- **Action item**:
Nothing but an exact repeat of the data, with pictures removed, belongs in the answer.

- **Source data**:
[Start of section]

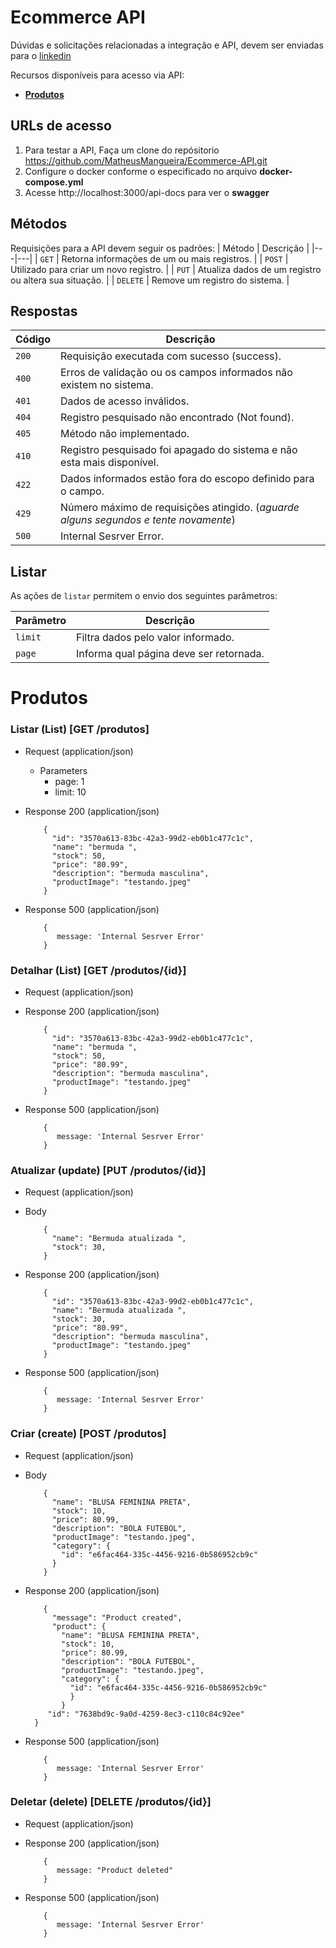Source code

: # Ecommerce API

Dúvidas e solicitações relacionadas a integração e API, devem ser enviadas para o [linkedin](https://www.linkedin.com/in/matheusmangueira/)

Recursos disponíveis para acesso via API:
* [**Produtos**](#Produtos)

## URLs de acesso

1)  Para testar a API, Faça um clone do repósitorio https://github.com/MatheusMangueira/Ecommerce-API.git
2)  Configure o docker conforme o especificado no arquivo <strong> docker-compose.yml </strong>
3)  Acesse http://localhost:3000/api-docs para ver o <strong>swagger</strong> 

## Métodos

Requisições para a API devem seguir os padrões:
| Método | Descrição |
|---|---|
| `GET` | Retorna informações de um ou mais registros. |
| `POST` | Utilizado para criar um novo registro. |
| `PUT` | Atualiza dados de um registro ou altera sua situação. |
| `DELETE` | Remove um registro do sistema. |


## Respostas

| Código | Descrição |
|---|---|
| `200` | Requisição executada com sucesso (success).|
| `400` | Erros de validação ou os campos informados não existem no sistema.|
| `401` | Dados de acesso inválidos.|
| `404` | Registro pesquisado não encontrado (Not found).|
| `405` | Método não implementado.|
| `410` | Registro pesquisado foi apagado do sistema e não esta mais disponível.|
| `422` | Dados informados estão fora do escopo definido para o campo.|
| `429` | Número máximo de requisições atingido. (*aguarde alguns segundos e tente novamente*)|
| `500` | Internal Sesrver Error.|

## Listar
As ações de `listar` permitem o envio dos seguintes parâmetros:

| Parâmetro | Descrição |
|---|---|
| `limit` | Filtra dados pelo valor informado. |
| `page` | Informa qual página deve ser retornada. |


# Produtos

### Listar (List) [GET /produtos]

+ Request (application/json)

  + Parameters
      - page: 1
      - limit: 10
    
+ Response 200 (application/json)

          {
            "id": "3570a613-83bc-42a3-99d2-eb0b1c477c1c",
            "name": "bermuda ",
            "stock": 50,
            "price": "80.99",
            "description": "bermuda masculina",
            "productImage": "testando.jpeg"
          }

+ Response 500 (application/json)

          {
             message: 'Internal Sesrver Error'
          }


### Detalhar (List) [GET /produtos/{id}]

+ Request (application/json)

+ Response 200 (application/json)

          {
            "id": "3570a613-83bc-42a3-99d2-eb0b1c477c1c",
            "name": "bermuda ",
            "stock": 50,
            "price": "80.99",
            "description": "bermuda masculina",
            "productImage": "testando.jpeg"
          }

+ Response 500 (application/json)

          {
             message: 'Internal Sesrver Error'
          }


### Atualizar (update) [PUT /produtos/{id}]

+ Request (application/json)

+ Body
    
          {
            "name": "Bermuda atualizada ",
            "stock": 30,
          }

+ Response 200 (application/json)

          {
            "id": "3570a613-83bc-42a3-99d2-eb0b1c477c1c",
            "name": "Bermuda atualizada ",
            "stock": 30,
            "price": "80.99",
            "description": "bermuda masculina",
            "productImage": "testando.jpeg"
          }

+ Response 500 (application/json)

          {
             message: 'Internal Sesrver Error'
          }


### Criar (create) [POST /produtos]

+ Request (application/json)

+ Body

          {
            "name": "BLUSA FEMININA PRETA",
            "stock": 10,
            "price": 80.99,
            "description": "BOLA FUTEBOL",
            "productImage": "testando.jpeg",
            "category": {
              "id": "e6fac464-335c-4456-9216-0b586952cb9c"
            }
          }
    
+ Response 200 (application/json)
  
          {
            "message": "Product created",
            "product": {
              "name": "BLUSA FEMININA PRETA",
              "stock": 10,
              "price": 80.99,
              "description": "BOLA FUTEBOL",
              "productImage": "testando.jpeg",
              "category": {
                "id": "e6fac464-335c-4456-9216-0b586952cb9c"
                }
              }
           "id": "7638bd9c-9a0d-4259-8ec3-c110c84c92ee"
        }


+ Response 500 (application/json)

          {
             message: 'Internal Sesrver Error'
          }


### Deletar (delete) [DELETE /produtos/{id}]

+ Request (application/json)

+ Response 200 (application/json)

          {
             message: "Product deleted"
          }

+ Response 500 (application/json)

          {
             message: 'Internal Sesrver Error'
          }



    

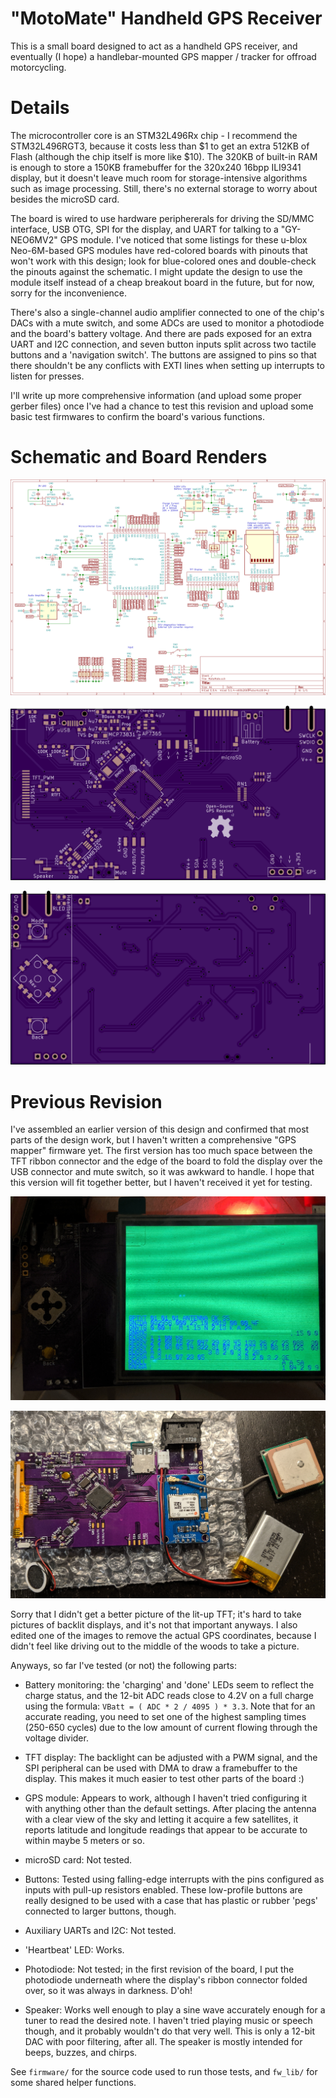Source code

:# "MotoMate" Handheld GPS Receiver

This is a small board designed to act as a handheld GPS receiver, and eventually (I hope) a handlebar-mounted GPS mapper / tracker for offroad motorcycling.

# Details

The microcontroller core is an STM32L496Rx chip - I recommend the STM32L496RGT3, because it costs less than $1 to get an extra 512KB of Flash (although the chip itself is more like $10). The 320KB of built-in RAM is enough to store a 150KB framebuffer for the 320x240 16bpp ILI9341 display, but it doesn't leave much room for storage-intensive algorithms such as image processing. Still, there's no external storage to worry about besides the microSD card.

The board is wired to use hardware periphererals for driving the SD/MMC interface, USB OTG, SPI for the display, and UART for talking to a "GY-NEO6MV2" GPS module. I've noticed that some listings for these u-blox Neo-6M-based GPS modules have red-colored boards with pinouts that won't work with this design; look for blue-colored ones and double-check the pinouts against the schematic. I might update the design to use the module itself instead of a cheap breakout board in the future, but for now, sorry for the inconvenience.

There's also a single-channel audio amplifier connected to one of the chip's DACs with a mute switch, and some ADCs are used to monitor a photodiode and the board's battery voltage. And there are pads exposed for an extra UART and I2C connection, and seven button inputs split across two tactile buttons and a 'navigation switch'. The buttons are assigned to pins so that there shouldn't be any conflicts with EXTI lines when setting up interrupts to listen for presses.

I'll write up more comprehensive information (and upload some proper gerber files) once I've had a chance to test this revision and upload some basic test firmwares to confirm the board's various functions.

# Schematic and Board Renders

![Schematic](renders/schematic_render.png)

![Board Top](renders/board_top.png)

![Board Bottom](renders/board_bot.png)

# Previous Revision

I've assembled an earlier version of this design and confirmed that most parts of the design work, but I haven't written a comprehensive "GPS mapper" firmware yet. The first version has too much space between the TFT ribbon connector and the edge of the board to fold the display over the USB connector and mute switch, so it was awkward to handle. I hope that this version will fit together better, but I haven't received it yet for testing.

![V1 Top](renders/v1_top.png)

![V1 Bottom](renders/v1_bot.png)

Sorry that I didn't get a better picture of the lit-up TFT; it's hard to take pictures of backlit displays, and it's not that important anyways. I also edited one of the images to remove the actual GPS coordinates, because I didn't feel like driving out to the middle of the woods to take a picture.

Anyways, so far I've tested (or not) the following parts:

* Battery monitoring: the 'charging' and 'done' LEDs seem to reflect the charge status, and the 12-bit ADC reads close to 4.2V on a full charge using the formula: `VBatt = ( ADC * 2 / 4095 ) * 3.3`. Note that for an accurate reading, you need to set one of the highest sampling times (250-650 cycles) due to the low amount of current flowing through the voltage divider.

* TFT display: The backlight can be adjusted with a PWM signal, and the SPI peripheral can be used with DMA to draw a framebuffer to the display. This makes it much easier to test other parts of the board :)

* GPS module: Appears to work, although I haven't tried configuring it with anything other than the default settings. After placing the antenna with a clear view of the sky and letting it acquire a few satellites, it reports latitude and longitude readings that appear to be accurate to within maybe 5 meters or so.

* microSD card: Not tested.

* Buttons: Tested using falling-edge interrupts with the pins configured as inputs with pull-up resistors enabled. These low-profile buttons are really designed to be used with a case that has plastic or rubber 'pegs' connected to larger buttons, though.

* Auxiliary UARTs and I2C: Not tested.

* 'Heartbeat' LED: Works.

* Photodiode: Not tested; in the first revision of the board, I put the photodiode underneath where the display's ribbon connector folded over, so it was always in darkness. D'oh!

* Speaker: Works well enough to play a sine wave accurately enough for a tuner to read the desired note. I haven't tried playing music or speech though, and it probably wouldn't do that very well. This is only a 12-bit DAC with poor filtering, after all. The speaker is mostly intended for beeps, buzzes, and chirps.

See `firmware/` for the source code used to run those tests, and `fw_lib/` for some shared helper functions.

[End of section]

- **Solved exercise**:
Source code

: # Ecommerce API

Dúvidas e solicitações relacionadas a integração e API, devem ser enviadas para o [linkedin](https://www.linkedin.com/in/matheusmangueira/)

Recursos disponíveis para acesso via API:
* [**Produtos**](#Produtos)

## URLs de acesso

1)  Para testar a API, Faça um clone do repósitorio https://github.com/MatheusMangueira/Ecommerce-API.git
2)  Configure o docker conforme o especificado no arquivo <strong> docker-compose.yml </strong>
3)  Acesse http://localhost:3000/api-docs para ver o <strong>swagger</strong> 

## Métodos

Requisições para a API devem seguir os padrões:
| Método | Descrição |
|---|---|
| `GET` | Retorna informações de um ou mais registros. |
| `POST` | Utilizado para criar um novo registro. |
| `PUT` | Atualiza dados de um registro ou altera sua situação. |
| `DELETE` | Remove um registro do sistema. |


## Respostas

| Código | Descrição |
|---|---|
| `200` | Requisição executada com sucesso (success).|
| `400` | Erros de validação ou os campos informados não existem no sistema.|
| `401` | Dados de acesso inválidos.|
| `404` | Registro pesquisado não encontrado (Not found).|
| `405` | Método não implementado.|
| `410` | Registro pesquisado foi apagado do sistema e não esta mais disponível.|
| `422` | Dados informados estão fora do escopo definido para o campo.|
| `429` | Número máximo de requisições atingido. (*aguarde alguns segundos e tente novamente*)|
| `500` | Internal Sesrver Error.|

## Listar
As ações de `listar` permitem o envio dos seguintes parâmetros:

| Parâmetro | Descrição |
|---|---|
| `limit` | Filtra dados pelo valor informado. |
| `page` | Informa qual página deve ser retornada. |


# Produtos

### Listar (List) [GET /produtos]

+ Request (application/json)

  + Parameters
      - page: 1
      - limit: 10
    
+ Response 200 (application/json)

          {
            "id": "3570a613-83bc-42a3-99d2-eb0b1c477c1c",
            "name": "bermuda ",
            "stock": 50,
            "price": "80.99",
            "description": "bermuda masculina",
            "productImage": "testando.jpeg"
          }

+ Response 500 (application/json)

          {
             message: 'Internal Sesrver Error'
          }


### Detalhar (List) [GET /produtos/{id}]

+ Request (application/json)

+ Response 200 (application/json)

          {
            "id": "3570a613-83bc-42a3-99d2-eb0b1c477c1c",
            "name": "bermuda ",
            "stock": 50,
            "price": "80.99",
            "description": "bermuda masculina",
            "productImage": "testando.jpeg"
          }

+ Response 500 (application/json)

          {
             message: 'Internal Sesrver Error'
          }


### Atualizar (update) [PUT /produtos/{id}]

+ Request (application/json)

+ Body
    
          {
            "name": "Bermuda atualizada ",
            "stock": 30,
          }

+ Response 200 (application/json)

          {
            "id": "3570a613-83bc-42a3-99d2-eb0b1c477c1c",
            "name": "Bermuda atualizada ",
            "stock": 30,
            "price": "80.99",
            "description": "bermuda masculina",
            "productImage": "testando.jpeg"
          }

+ Response 500 (application/json)

          {
             message: 'Internal Sesrver Error'
          }


### Criar (create) [POST /produtos]

+ Request (application/json)

+ Body

          {
            "name": "BLUSA FEMININA PRETA",
            "stock": 10,
            "price": 80.99,
            "description": "BOLA FUTEBOL",
            "productImage": "testando.jpeg",
            "category": {
              "id": "e6fac464-335c-4456-9216-0b586952cb9c"
            }
          }
    
+ Response 200 (application/json)
  
          {
            "message": "Product created",
            "product": {
              "name": "BLUSA FEMININA PRETA",
              "stock": 10,
              "price": 80.99,
              "description": "BOLA FUTEBOL",
              "productImage": "testando.jpeg",
              "category": {
                "id": "e6fac464-335c-4456-9216-0b586952cb9c"
                }
              }
           "id": "7638bd9c-9a0d-4259-8ec3-c110c84c92ee"
        }


+ Response 500 (application/json)

          {
             message: 'Internal Sesrver Error'
          }


### Deletar (delete) [DELETE /produtos/{id}]

+ Request (application/json)

+ Response 200 (application/json)

          {
             message: "Product deleted"
          }

+ Response 500 (application/json)

          {
             message: 'Internal Sesrver Error'
          }



    

Source code

:# "MotoMate" Handheld GPS Receiver

This is a small board designed to act as a handheld GPS receiver, and eventually (I hope) a handlebar-mounted GPS mapper / tracker for offroad motorcycling.

# Details

The microcontroller core is an STM32L496Rx chip - I recommend the STM32L496RGT3, because it costs less than $1 to get an extra 512KB of Flash (although the chip itself is more like $10). The 320KB of built-in RAM is enough to store a 150KB framebuffer for the 320x240 16bpp ILI9341 display, but it doesn't leave much room for storage-intensive algorithms such as image processing. Still, there's no external storage to worry about besides the microSD card.

The board is wired to use hardware periphererals for driving the SD/MMC interface, USB OTG, SPI for the display, and UART for talking to a "GY-NEO6MV2" GPS module. I've noticed that some listings for these u-blox Neo-6M-based GPS modules have red-colored boards with pinouts that won't work with this design; look for blue-colored ones and double-check the pinouts against the schematic. I might update the design to use the module itself instead of a cheap breakout board in the future, but for now, sorry for the inconvenience.

There's also a single-channel audio amplifier connected to one of the chip's DACs with a mute switch, and some ADCs are used to monitor a photodiode and the board's battery voltage. And there are pads exposed for an extra UART and I2C connection, and seven button inputs split across two tactile buttons and a 'navigation switch'. The buttons are assigned to pins so that there shouldn't be any conflicts with EXTI lines when setting up interrupts to listen for presses.

I'll write up more comprehensive information (and upload some proper gerber files) once I've had a chance to test this revision and upload some basic test firmwares to confirm the board's various functions.

# Schematic and Board Renders

![Schematic](renders/schematic_render.png)

![Board Top](renders/board_top.png)

![Board Bottom](renders/board_bot.png)

# Previous Revision

I've assembled an earlier version of this design and confirmed that most parts of the design work, but I haven't written a comprehensive "GPS mapper" firmware yet. The first version has too much space between the TFT ribbon connector and the edge of the board to fold the display over the USB connector and mute switch, so it was awkward to handle. I hope that this version will fit together better, but I haven't received it yet for testing.

![V1 Top](renders/v1_top.png)

![V1 Bottom](renders/v1_bot.png)

Sorry that I didn't get a better picture of the lit-up TFT; it's hard to take pictures of backlit displays, and it's not that important anyways. I also edited one of the images to remove the actual GPS coordinates, because I didn't feel like driving out to the middle of the woods to take a picture.

Anyways, so far I've tested (or not) the following parts:

* Battery monitoring: the 'charging' and 'done' LEDs seem to reflect the charge status, and the 12-bit ADC reads close to 4.2V on a full charge using the formula: `VBatt = ( ADC * 2 / 4095 ) * 3.3`. Note that for an accurate reading, you need to set one of the highest sampling times (250-650 cycles) due to the low amount of current flowing through the voltage divider.

* TFT display: The backlight can be adjusted with a PWM signal, and the SPI peripheral can be used with DMA to draw a framebuffer to the display. This makes it much easier to test other parts of the board :)

* GPS module: Appears to work, although I haven't tried configuring it with anything other than the default settings. After placing the antenna with a clear view of the sky and letting it acquire a few satellites, it reports latitude and longitude readings that appear to be accurate to within maybe 5 meters or so.

* microSD card: Not tested.

* Buttons: Tested using falling-edge interrupts with the pins configured as inputs with pull-up resistors enabled. These low-profile buttons are really designed to be used with a case that has plastic or rubber 'pegs' connected to larger buttons, though.

* Auxiliary UARTs and I2C: Not tested.

* 'Heartbeat' LED: Works.

* Photodiode: Not tested; in the first revision of the board, I put the photodiode underneath where the display's ribbon connector folded over, so it was always in darkness. D'oh!

* Speaker: Works well enough to play a sine wave accurately enough for a tuner to read the desired note. I haven't tried playing music or speech though, and it probably wouldn't do that very well. This is only a 12-bit DAC with poor filtering, after all. The speaker is mostly intended for beeps, buzzes, and chirps.

See `firmware/` for the source code used to run those tests, and `fw_lib/` for some shared helper functions.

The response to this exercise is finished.